Masculinities, Crime and Criminology, Richard Collier 

Collier (1998) criticizes Messerschmidt’s concept of hegemonic masculinity as too limited, arguing that it fails to consider the complexity of social subjects. He uses the case of the Dunblane Massacre to demonstrate the multifaceted nature of masculinity and its influence on violent behavior. Collier’s nuanced approach provides insight into the specific violence of men.

Last Updated on September 8, 2024 by Karl Thompson

Collier (1998) is critical of Messerschmidt’s work on masculinity and crime

Collier argues the concept of hegemonic masculinity is limited. 

For collier this is simply a list of traits which are not common to men. Women can also express the traits of what Messerschmidt calls ‘hegemonic masculinity’. 

Messerschmidt uses the concept of hegemonic masculinity to explain too many types of crime. He uses it to explain everything from sexual abuse to traffic offences, from burglary to corporate crime. 

Messerschmidt’s’ concept of hegemonic masculinity isn’t really sociological. It is based on stereotypical ideas about what a typical traditional man should be, drawn from popular ideologies. 

Collier’s Postmodernist Approach

Collier argues a postmodernist approach is needed to understand the relationship between masculinity and crime. Such an approach would address the complexity of the multi-layered nature of the social subject. Stereotypes and images of masculinity are important, because they do affect people’s understanding of what it means to be masculine. 
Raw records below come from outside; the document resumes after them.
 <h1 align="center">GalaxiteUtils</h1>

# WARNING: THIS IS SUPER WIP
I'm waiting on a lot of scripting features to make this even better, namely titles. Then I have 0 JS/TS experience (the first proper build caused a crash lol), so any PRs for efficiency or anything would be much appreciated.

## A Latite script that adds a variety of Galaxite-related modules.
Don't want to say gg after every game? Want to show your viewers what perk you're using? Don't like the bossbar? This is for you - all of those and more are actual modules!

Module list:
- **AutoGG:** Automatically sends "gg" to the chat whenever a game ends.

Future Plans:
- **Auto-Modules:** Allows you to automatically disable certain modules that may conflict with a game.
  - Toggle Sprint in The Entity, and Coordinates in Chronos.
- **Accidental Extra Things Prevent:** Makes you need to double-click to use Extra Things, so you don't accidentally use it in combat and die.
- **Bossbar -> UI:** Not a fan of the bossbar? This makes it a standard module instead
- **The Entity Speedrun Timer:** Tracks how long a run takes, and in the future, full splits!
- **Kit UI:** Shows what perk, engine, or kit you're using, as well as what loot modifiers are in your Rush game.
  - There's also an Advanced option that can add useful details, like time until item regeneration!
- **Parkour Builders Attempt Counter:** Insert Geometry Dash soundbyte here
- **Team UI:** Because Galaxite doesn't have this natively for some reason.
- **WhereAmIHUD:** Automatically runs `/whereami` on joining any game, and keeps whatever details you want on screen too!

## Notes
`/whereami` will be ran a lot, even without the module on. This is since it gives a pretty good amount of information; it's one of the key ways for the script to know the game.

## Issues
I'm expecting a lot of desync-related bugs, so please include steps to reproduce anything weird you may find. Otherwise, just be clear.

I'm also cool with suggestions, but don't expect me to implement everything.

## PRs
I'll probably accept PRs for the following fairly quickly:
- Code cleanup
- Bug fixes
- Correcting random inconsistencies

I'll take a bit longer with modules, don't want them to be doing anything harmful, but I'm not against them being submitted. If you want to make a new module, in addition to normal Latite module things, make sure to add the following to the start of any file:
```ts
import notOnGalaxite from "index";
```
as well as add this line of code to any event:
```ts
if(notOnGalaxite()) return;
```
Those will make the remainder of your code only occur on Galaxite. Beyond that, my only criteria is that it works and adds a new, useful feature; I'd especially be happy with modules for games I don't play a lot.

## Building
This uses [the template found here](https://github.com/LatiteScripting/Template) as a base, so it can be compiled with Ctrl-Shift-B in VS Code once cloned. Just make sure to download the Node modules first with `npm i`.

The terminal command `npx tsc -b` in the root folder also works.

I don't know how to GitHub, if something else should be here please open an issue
However, they are always interpreted in particular contexts. For Collier, men do not simply try to ‘accomplish masculinity’, because masculinity is multifaceted and where crimes are perceived as related to masculinity emerges in the discourses that surround crime. 

There is uncertainty around what it means to be masculine because of the changing configurations of childhood, family and fatherhood, and of heterosexual social practices and sexed subjects. 
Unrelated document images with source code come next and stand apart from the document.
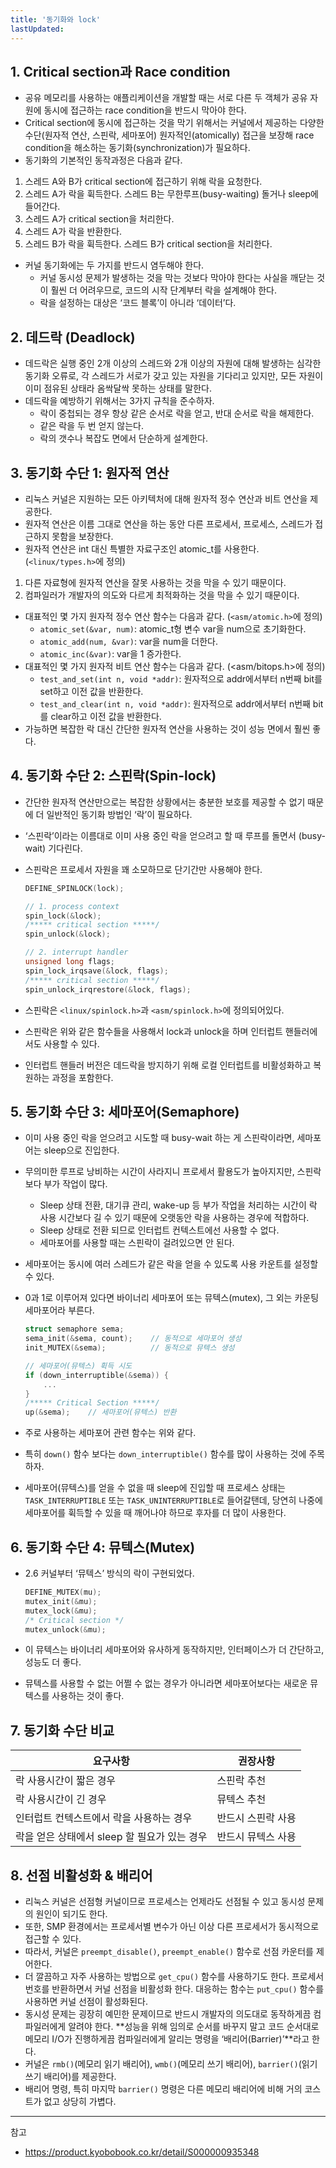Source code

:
 ```yaml
---
title: '동기화와 lock'
lastUpdated: 
---
```


## 1. Critical section과 Race condition

- 공유 메모리를 사용하는 애플리케이션을 개발할 때는 서로 다른 두 객체가 공유 자원에 동시에 접근하는 race condition을 반드시 막아야 한다.
- Critical section에 동시에 접근하는 것을 막기 위해서는 커널에서 제공하는 다양한 수단(원자적 연산, 스핀락, 세마포어) 원자적인(atomically) 접근을 보장해 race condition을 해소하는 동기화(synchronization)가 필요하다.
- 동기화의 기본적인 동작과정은 다음과 같다. 

1. 스레드 A와 B가 critical section에 접근하기 위해 락을 요청한다.
2. 스레드 A가 락을 휙득한다. 스레드 B는 무한루프(busy-waiting) 돌거나 sleep에 들어간다.
3. 스레드 A가 critical section을 처리한다.
4. 스레드 A가 락을 반환한다.
5. 스레드 B가 락을 휙득한다. 스레드 B가 critical section을 처리한다.

- 커널 동기화에는 두 가지를 반드시 염두해야 한다. 
  - 커널 동시성 문제가 발생하는 것을 막는 것보다 막아야 한다는 사실을 깨닫는 것이 훨씬 더 어려우므로, 코드의 시작 단계부터 락을 설계해야 한다.
  - 락을 설정하는 대상은 ‘코드 블록’이 아니라 ‘데이터’다.

## 2. 데드락 (Deadlock)

- 데드락은 실행 중인 2개 이상의 스레드와 2개 이상의 자원에 대해 발생하는 심각한 동기화 오류로, 각 스레드가 서로가 갖고 있는 자원을 기다리고 있지만, 모든 자원이 이미 점유된 상태라 옴싹달싹 못하는 상태를 말한다.
- 데드락을 예방하기 위해서는 3가지 규칙을 준수하자. 
  - 락이 중첩되는 경우 항상 같은 순서로 락을 얻고, 반대 순서로 락을 해제한다.
  - 같은 락을 두 번 얻지 않는다.
  - 락의 갯수나 복잡도 면에서 단순하게 설계한다.

## 3. 동기화 수단 1: 원자적 연산

- 리눅스 커널은 지원하는 모든 아키텍처에 대해 원자적 정수 연산과 비트 연산을 제공한다.
- 원자적 연산은 이름 그대로 연산을 하는 동안 다른 프로세서, 프로세스, 스레드가 접근하지 못함을 보장한다.
- 원자적 연산은 int 대신 특별한 자료구조인 atomic_t를 사용한다. (`<linux/types.h>`에 정의) 
 1. 다른 자료형에 원자적 연산을 잘못 사용하는 것을 막을 수 있기 때문이다.
 2. 컴파일러가 개발자의 의도와 다르게 최적화하는 것을 막을 수 있기 때문이다.

- 대표적인 몇 가지 원자적 정수 연산 함수는 다음과 같다. (`<asm/atomic.h>`에 정의) 
  - `atomic_set(&var, num)`: atomic_t형 변수 var을 num으로 초기화한다.
  - `atomic_add(num, &var)`: var을 num을 더한다.
  - `atomic_inc(&var)`: var을 1 증가한다.
- 대표적인 몇 가지 원자적 비트 연산 함수는 다음과 같다. (<asm/bitops.h>에 정의) 
  - `test_and_set(int n, void *addr)`: 원자적으로 addr에서부터 n번째 bit를 set하고 이전 값을 반환한다.
  - `test_and_clear(int n, void *addr)`: 원자적으로 addr에서부터 n번째 bit를 clear하고 이전 값을 반환한다.
- 가능하면 복잡한 락 대신 간단한 원자적 연산을 사용하는 것이 성능 면에서 훨씬 좋다.

## 4. 동기화 수단 2: 스핀락(Spin-lock)

- 간단한 원자적 연산만으로는 복잡한 상황에서는 충분한 보호를 제공할 수 없기 때문에 더 일반적인 동기화 방법인 ‘락’이 필요하다.
- ‘스핀락’이라는 이름대로 이미 사용 중인 락을 얻으려고 할 때 루프를 돌면서 (busy-wait) 기다린다.
- 스핀락은 프로세서 자원을 꽤 소모하므로 단기간만 사용해야 한다.

  ```c
  DEFINE_SPINLOCK(lock);

  // 1. process context 
  spin_lock(&lock);
  /***** critical section *****/
  spin_unlock(&lock);

  // 2. interrupt handler
  unsigned long flags;
  spin_lock_irqsave(&lock, flags);
  /***** critical section *****/
  spin_unlock_irqrestore(&lock, flags);
  ```
- 스핀락은 `<linux/spinlock.h>`과 `<asm/spinlock.h>`에 정의되어있다.
- 스핀락은 위와 같은 함수들을 사용해서 lock과 unlock을 하며 인터럽트 핸들러에서도 사용할 수 있다.
- 인터럽트 핸들러 버전은 데드락을 방지하기 위해 로컬 인터럽트를 비활성화하고 복원하는 과정을 포함한다.

## 5. 동기화 수단 3: 세마포어(Semaphore)

- 이미 사용 중인 락을 얻으려고 시도할 때 busy-wait 하는 게 스핀락이라면, 세마포어는 sleep으로 진입한다.
- 무의미한 루프로 낭비하는 시간이 사라지니 프로세서 활용도가 높아지지만, 스핀락보다 부가 작업이 많다. 
  - Sleep 상태 전환, 대기큐 관리, wake-up 등 부가 작업을 처리하는 시간이 락 사용 시간보다 길 수 있기 때문에 오랫동안 락을 사용하는 경우에 적합하다.
  - Sleep 상태로 전환 되므로 인터럽트 컨텍스트에선 사용할 수 없다.
  - 세마포어를 사용할 때는 스핀락이 걸려있으면 안 된다.
  
- 세마포어는 동시에 여러 스레드가 같은 락을 얻을 수 있도록 사용 카운트를 설정할 수 있다.
- 0과 1로 이루어져 있다면 바이너리 세마포어 또는 뮤텍스(mutex), 그 외는 카운팅 세마포어라 부른다.


  ```c
  struct semaphore sema;
  sema_init(&sema, count);    // 동적으로 세마포어 생성
  init_MUTEX(&sema);          // 동적으로 뮤텍스 생성

  // 세마포어(뮤텍스) 휙득 시도
  if (down_interruptible(&sema)) {
      ...
  }
  /***** Critical Section *****/
  up(&sema);    // 세마포어(뮤텍스) 반환
  ```
- 주로 사용하는 세마포어 관련 함수는 위와 같다.
- 특히 `down()` 함수 보다는 `down_interruptible()` 함수를 많이 사용하는 것에 주목하자.
- 세마포어(뮤텍스)를 얻을 수 없을 때 sleep에 진입할 때 프로세스 상태는 `TASK_INTERRUPTIBLE` 또는 `TASK_UNINTERRUPTIBLE`로 들어갈탠데, 당연히 나중에 세마포어를 휙득할 수 있을 때 깨어나야 하므로 후자를 더 많이 사용한다.

## 6. 동기화 수단 4: 뮤텍스(Mutex)

- 2.6 커널부터 ‘뮤텍스’ 방식의 락이 구현되었다.

  ```c
  DEFINE_MUTEX(mu);
  mutex_init(&mu);
  mutex_lock(&mu);
  /* Critical section */
  mutex_unlock(&mu);
  ```
- 이 뮤텍스는 바이너리 세마포어와 유사하게 동작하지만, 인터페이스가 더 간단하고, 성능도 더 좋다.
- 뮤텍스를 사용할 수 없는 어쩔 수 없는 경우가 아니라면 세마포어보다는 새로운 뮤텍스를 사용하는 것이 좋다.

## 7. 동기화 수단 비교

|요구사항|권장사항|
|-|-|
|락 사용시간이 짧은 경우|스핀락 추천|
|락 사용시간이 긴 경우|뮤텍스 추천|
|인터럽트 컨텍스트에서 락을 사용하는 경우|반드시 스핀락 사용|
|락을 얻은 상태에서 sleep 할 필요가 있는 경우|반드시 뮤텍스 사용|

## 8. 선점 비활성화 & 배리어

- 리눅스 커널은 선점형 커널이므로 프로세스는 언제라도 선점될 수 있고 동시성 문제의 원인이 되기도 한다.
- 또한, SMP 환경에서는 프로세서별 변수가 아닌 이상 다른 프로세서가 동시적으로 접근할 수 있다.
- 따라서, 커널은 `preempt_disable()`, `preempt_enable()` 함수로 선점 카운터를 제어한다.
- 더 깔끔하고 자주 사용하는 방법으로 `get_cpu()` 함수를 사용하기도 한다. 프로세서 번호를 반환하면서 커널 선점을 비활성화 한다. 대응하는 함수는 `put_cpu()` 함수를 사용하면 커널 선점이 활성화된다.
- 동시성 문제는 굉장히 예민한 문제이므로 반드시 개발자의 의도대로 동작하게끔 컴파일러에게 알려야 한다. **성능을 위해 임의로 순서를 바꾸지 말고 코드 순서대로 메모리 I/O가 진행하게끔 컴파일러에게 알리는 명령을 ‘배리어(Barrier)’**라고 한다.
- 커널은 `rmb()`(메모리 읽기 배리어), `wmb()`(메모리 쓰기 배리어), `barrier()`(읽기 쓰기 배리어)를 제공한다.
- 배리어 명령, 특히 마지막 `barrier()` 명령은 다른 메모리 배리어에 비해 거의 코스트가 없고 상당히 가볍다.

---
참고
- https://product.kyobobook.co.kr/detail/S000000935348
Collier believes it is preferable to examine the subjective expression of masculinity by individuals or groups of men through crime rather than generalise about hegemonic masculinity. 

Generalisations are dangerous because male identities are precarious and never fixed. 

The Dunblane Massacre

Collier’s approach can be demonstrated by his case study of Thomas Hamilton, the guy who carried out the Dunblane Massacre.

On 13 March 1996 Thomas Hamilton shot and killed 16 primary school children and their teacher in Dunblane, Scotland. He then committed suicide by shooting himself. 

Hamilton was a local man who was 43 and single. He lived alone but kept in frequent contact with his mother, who was local. 

He had been a scoutmaster but had been forced to leave because of ‘inappropriate behaviour’. He had failed, despite a number of attempts, to be reinstated. 

Collier argued the media portrayed Hamilton as a monster. It was implied he was a repressed homosexual, because he was single, had never married and had an interest in male children. 

The media saw him as an inadequate nobody, a man who had failed to express any kind of masculine success: not financially, socially, sexually, academically in sport or at work. Hence why he went on to express his masculinity in a violent way. 

However Collier argues that failed masculinity doesn’t offer a full explanation of Hamiltons’ extreme violence. 

He argues we need to take account of the multifaceted nature of his masculinity and the interface between the contexts in which Hamilton lived at the level of social structure and the specifics of his own life history. 

Based on the evidence Collier argues there was no evidence that Hamilton was a predatory paedophile, it is more likely he felt a need to control and direct young boys in order to direct their development. 

Hamilton was regarded as a paedophile because he went against the norm: it is mainly women who care for children and men who take on the role are automatically regarded with more suspicion. 

Thwarted in his attempts to express his masculinity as a Scout Leader, Hamilton sought to express it through an interest in guns. This allowed him to draw on images of hypermasculine toughness. By attacking the school he was asserting male authority and turning it on the feminised world of primary education. 

His act of violence wasn’t one of losing control, it was one of him taking control. 

Evaluation 

Collier’s account is nuanced and explains the specific violence of men based on both structure and their specific life histories. 

However it is just down to his interpretation. We can never be certain about what led Hamilton to commit such a gross act of violence.

Signposting

This material is relevant to the Crime and Deviance module within A-level sociology.

Paul Collier (1998) Masculinities and Crime.